> **Exercise**
Below is a listing. Write out exactly its lines between the one holding "- Append your" and the one holding "- You must adopt", inclusive.

--- START ---

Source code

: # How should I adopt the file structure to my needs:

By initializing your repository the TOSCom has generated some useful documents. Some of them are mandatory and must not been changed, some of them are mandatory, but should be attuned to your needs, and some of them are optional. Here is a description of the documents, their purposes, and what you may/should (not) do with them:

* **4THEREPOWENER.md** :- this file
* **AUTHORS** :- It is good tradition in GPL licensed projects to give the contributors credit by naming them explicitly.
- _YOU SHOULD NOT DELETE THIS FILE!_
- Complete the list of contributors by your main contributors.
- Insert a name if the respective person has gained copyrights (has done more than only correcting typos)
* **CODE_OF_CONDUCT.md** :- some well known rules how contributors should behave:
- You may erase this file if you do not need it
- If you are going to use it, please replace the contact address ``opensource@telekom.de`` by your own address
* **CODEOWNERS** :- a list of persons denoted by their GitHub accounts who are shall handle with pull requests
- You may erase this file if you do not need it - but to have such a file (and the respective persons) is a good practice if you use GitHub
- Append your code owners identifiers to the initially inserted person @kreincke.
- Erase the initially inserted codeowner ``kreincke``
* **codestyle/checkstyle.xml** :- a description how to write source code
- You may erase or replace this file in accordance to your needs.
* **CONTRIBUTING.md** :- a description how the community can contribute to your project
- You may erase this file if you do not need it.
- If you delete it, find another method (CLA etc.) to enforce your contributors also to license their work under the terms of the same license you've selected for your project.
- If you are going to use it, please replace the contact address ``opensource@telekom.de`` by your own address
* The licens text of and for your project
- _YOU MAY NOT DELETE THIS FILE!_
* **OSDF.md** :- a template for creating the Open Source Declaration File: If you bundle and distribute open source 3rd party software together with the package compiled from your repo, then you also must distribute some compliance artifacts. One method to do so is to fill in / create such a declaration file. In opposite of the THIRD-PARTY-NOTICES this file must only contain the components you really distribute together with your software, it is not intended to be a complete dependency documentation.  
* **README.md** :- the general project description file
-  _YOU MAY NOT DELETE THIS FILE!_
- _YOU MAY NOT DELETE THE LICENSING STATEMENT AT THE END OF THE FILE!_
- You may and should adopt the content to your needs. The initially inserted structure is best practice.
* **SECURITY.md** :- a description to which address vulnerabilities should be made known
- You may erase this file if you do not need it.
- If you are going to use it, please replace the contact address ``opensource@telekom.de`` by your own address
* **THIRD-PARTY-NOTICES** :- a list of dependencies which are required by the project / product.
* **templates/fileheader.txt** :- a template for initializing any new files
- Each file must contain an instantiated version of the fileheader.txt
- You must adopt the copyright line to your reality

--- END ---
--- START ---

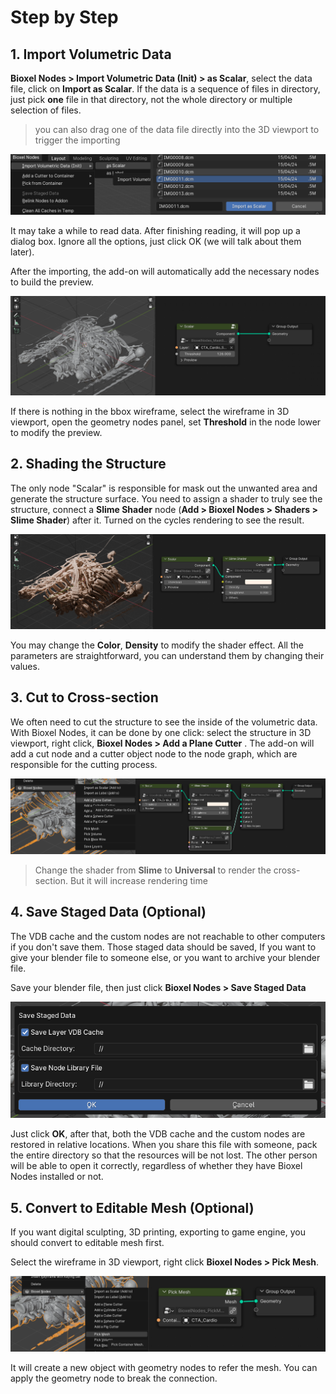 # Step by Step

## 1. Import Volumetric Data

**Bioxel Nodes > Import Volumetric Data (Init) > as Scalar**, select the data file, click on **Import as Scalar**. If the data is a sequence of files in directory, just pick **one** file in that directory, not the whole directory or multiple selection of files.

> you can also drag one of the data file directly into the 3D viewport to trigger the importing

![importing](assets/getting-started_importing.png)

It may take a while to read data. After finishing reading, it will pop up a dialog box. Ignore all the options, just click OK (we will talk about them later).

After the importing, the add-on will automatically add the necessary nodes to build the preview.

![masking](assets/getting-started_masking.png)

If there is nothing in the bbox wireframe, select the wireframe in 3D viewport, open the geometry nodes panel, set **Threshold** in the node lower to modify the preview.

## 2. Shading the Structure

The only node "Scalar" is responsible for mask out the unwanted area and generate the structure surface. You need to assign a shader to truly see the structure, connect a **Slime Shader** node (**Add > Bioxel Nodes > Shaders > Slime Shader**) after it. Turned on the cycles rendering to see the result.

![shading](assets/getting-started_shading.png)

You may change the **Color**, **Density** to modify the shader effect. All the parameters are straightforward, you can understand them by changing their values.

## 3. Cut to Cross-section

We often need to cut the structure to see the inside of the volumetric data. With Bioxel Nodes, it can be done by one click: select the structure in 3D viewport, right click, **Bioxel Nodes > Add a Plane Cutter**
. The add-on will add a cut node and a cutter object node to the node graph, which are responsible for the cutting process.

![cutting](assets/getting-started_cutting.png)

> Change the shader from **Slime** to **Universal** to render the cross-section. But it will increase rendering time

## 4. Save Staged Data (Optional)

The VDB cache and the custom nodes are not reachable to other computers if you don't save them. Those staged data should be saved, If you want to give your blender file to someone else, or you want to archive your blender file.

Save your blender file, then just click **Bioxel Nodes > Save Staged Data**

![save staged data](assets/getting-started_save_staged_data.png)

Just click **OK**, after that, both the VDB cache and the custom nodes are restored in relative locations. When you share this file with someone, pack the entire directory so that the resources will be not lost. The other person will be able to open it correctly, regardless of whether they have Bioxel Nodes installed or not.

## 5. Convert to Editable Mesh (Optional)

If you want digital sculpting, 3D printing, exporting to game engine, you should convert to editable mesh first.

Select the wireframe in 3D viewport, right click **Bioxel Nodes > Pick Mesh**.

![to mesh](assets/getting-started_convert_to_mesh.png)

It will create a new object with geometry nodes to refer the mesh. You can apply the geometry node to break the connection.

--- END ---
--- START ---

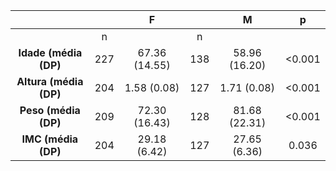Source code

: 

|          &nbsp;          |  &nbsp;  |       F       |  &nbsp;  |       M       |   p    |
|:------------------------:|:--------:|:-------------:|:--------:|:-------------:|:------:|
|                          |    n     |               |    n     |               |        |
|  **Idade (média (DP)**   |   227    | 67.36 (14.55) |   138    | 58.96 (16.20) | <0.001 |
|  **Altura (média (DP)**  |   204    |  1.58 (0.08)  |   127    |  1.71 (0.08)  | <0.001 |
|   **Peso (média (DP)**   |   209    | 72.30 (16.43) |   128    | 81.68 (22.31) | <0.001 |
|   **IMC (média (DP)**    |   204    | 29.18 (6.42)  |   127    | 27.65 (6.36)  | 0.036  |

--- END ---

> **Solution for this task**
- Append your code owners identifiers to the initially inserted person @kreincke.
- Erase the initially inserted codeowner ``kreincke``
* **codestyle/checkstyle.xml** :- a description how to write source code
- You may erase or replace this file in accordance to your needs.
* **CONTRIBUTING.md** :- a description how the community can contribute to your project
- You may erase this file if you do not need it.
- If you delete it, find another method (CLA etc.) to enforce your contributors also to license their work under the terms of the same license you've selected for your project.
- If you are going to use it, please replace the contact address ``opensource@telekom.de`` by your own address
* The licens text of and for your project
- _YOU MAY NOT DELETE THIS FILE!_
* **OSDF.md** :- a template for creating the Open Source Declaration File: If you bundle and distribute open source 3rd party software together with the package compiled from your repo, then you also must distribute some compliance artifacts. One method to do so is to fill in / create such a declaration file. In opposite of the THIRD-PARTY-NOTICES this file must only contain the components you really distribute together with your software, it is not intended to be a complete dependency documentation.  
* **README.md** :- the general project description file
-  _YOU MAY NOT DELETE THIS FILE!_
- _YOU MAY NOT DELETE THE LICENSING STATEMENT AT THE END OF THE FILE!_
- You may and should adopt the content to your needs. The initially inserted structure is best practice.
* **SECURITY.md** :- a description to which address vulnerabilities should be made known
- You may erase this file if you do not need it.
- If you are going to use it, please replace the contact address ``opensource@telekom.de`` by your own address
* **THIRD-PARTY-NOTICES** :- a list of dependencies which are required by the project / product.
* **templates/fileheader.txt** :- a template for initializing any new files
- Each file must contain an instantiated version of the fileheader.txt
- You must adopt the copyright line to your reality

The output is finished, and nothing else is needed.